EXTRACTED RECORDS section start
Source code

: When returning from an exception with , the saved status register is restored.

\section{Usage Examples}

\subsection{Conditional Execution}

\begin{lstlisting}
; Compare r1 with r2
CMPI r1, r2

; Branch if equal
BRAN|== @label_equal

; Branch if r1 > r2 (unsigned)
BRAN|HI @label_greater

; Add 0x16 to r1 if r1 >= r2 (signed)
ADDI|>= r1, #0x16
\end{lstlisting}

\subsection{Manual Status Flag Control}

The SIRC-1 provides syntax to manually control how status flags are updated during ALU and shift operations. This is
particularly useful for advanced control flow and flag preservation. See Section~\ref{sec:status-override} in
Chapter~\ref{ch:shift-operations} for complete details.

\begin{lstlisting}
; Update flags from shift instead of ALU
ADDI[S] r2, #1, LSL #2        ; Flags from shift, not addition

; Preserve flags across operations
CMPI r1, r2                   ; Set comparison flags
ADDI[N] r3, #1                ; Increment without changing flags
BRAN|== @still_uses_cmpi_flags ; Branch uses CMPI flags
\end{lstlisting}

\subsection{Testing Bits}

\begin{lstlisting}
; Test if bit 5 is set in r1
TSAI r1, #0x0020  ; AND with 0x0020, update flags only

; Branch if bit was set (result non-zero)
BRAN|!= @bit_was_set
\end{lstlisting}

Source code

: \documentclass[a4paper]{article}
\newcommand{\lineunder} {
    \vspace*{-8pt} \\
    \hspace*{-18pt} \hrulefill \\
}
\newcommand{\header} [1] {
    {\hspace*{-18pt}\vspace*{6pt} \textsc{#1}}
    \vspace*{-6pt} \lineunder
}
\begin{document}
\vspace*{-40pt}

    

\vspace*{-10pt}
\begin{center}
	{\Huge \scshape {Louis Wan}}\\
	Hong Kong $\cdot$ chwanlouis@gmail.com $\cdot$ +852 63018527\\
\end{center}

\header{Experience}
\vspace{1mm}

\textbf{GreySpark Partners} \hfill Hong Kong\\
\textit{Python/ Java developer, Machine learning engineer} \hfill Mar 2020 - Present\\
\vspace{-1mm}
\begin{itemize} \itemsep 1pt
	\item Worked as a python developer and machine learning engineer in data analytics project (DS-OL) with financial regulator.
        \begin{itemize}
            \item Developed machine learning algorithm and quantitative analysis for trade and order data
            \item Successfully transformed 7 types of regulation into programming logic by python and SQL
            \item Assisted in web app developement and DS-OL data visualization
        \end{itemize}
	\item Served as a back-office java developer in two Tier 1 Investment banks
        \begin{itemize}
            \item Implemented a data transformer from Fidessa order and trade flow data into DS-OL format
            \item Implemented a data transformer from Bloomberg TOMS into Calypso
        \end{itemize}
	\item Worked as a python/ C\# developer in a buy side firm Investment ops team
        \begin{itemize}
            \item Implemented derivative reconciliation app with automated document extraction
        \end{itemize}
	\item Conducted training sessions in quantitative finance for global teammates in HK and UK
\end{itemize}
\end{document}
EXTRACTED RECORDS section end
Gather each line of the records holding the string "flow".

particularly useful for advanced control flow and flag preservation. See Section~\ref{sec:status-override} in
            \item Implemented a data transformer from Fidessa order and trade flow data into DS-OL format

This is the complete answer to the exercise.